La segunda vez fue un año después, en la costa del Mar Negro. Había bebido en compañía de doce camaradas mayores que yo, para festejar el cumpleaños del hijo del gobernador del distrito. A eso de la medianoche Alian Andoverton, un muchacho inglés muy fogoso (¡que habría de ser, en 1939, mi primer editor británico!) sugirió que nadáramos a la luz de la luna. Mientras no nos aventuráramos mar adentro, la experiencia prometía ser muy agradable. El agua estaba tibia; la luna se reflejaba benévola en la camisa almidonada de mi primer traje de etiqueta, tendido en la playa rocosa. Oía voces alegres a mi alrededor. Recuerdo que Allan no se había tomado la molestia de desvestirse y jugueteaba con una botella de champagneen la rompiente. De pronto una nube nos hundió en la oscuridad, una ola inmensa se hinchó y me arrastró, y al poco rato ya no supe si iba en dirección a Yalta o a Tuapse. El terror abyecto dio rienda suelta al dolor que ya conocía y me habría ahogado ahí mismo si la ola siguiente no me hubiera alzado para depositarme junto a mis pantalones.

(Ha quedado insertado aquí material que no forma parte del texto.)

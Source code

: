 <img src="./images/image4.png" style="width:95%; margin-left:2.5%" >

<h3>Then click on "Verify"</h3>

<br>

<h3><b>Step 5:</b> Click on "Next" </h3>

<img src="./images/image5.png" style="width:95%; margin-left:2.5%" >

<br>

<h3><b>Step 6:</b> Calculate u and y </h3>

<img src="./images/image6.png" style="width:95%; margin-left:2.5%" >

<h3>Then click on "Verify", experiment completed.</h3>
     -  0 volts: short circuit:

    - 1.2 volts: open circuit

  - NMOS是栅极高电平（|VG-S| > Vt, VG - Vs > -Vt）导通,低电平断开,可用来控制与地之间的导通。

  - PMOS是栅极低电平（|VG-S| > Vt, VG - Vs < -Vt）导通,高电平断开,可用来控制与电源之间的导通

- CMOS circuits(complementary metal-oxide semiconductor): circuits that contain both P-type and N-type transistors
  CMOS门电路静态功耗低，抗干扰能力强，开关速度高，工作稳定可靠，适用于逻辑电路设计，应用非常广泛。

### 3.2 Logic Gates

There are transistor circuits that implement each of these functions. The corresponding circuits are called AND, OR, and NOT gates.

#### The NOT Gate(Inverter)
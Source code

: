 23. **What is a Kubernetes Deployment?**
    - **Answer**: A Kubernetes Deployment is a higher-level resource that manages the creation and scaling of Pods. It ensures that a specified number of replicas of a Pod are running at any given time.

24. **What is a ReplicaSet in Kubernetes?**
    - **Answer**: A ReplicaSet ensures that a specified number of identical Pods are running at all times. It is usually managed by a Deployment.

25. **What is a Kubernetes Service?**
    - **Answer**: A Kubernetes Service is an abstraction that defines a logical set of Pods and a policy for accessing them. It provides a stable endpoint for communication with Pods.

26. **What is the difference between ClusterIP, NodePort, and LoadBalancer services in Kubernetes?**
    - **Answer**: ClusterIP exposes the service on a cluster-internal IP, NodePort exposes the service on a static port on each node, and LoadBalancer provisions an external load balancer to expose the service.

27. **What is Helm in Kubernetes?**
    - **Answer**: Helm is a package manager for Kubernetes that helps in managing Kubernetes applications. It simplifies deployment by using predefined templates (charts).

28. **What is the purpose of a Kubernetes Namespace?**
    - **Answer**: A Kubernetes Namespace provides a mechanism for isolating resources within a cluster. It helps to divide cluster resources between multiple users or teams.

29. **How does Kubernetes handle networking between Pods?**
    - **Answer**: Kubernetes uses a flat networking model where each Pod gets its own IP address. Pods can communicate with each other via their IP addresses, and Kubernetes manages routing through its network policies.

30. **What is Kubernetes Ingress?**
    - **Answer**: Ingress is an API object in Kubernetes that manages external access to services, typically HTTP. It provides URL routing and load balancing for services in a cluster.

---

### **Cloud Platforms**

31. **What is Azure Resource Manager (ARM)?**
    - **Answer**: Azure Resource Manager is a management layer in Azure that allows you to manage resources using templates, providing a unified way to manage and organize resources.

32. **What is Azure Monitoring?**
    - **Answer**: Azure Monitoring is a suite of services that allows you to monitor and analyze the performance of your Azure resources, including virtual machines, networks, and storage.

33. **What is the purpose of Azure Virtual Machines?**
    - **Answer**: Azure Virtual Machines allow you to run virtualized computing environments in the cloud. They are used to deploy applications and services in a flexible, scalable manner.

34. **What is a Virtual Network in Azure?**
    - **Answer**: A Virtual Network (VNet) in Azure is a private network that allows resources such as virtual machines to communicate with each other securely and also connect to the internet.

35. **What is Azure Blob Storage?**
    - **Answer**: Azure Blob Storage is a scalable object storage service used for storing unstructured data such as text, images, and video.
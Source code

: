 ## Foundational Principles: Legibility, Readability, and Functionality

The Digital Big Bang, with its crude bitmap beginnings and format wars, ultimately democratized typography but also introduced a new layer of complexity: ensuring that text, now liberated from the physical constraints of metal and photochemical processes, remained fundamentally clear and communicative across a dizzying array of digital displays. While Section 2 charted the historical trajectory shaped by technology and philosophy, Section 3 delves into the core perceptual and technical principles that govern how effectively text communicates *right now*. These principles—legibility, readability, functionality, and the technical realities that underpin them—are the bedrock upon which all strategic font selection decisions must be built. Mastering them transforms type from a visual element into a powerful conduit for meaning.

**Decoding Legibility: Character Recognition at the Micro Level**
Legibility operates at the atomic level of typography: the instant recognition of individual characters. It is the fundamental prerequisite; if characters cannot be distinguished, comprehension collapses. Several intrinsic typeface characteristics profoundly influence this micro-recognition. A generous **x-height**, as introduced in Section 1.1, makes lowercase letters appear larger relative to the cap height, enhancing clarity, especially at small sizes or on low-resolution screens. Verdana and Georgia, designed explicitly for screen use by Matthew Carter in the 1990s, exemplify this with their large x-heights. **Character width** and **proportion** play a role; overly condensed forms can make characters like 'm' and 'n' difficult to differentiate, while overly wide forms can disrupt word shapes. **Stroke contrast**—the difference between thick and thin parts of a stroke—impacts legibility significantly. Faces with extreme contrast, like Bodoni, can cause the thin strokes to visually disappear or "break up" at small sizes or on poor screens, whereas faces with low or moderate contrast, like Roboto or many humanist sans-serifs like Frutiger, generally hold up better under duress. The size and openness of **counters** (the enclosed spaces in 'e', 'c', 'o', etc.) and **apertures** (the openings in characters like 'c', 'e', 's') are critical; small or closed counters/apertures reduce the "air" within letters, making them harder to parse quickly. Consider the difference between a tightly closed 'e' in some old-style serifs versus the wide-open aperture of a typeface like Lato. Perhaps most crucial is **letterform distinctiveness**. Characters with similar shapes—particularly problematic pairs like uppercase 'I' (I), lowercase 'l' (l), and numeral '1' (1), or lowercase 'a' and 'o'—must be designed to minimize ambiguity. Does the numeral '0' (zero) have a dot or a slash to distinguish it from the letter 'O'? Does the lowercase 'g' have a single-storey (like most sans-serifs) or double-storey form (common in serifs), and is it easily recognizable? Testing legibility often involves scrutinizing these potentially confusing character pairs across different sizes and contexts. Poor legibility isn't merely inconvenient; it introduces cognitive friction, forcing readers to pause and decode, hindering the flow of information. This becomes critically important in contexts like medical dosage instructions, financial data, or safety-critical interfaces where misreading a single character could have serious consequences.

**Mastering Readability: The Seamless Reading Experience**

La sombra de esos recuerdos desagradables y casi incoloros (el peligro mortal es incoloro) me acompañó siempre durante mis "zambullidas" y "chapuzones" (las palabras son de ella) junto a Iris. Ella se resignó a mi hábito de permanecer en cómodo contacto con el fondo mientras la miraba ejecutar crawls, si así se llamaban en los años veinte esos movimientos con los brazos. Pero aquella mañana estuve a punto de cometer una estupidez.
Flotaba apaciblemente en línea paralela a la costa, hundiendo de cuando en cuando un cauteloso pie para asegurarme de que podía sentir el fondo cenagoso, con su vegetación poco grata al tacto pero, en general, amistosa, cuando advertí que el paisaje marino había cambiado. A cierta distancia, una lancha marrón conducida por un muchacho en quien reconocí a L. P. describió un espumoso semicírculo y se detuvo junto a Iris. Ella se tomó del reluciente borde. Él le habló e hizo un ademán como para alzarla a la lancha. Pero Iris se escabulló y L. P. se alejó, riendo.
Todo eso debió durar apenas un par de minutos, pero si ese canalla con perfil de gavilán y pullover blanco de punto cruz hubiese permanecido unos segundos más, o si mi Iris se hubiese dejado raptar por su nuevo galán entre el fragor de la lancha y el remolino de espuma, yo habría muerto. Porque mientras transcurría la escena, cierto instinto viril se sobrepuso en mí al de conservación y me impulsó a nadar unos cuantos, insensibles metros. Al fin, cuando readquirí la posición vertical para cobrar aliento sólo encontré el agua bajo los pies. Me volví y empecé a nadar hacia la costa, sintiendo ya el amenazador augurio, la extraña, indescriptible aura del calambre total que crecía en mí y sellaba su pacto mortal con la gravedad. De pronto rocé con la rodilla la bendita arena y el suave oleaje me ayudó a regañar la playa a gatas.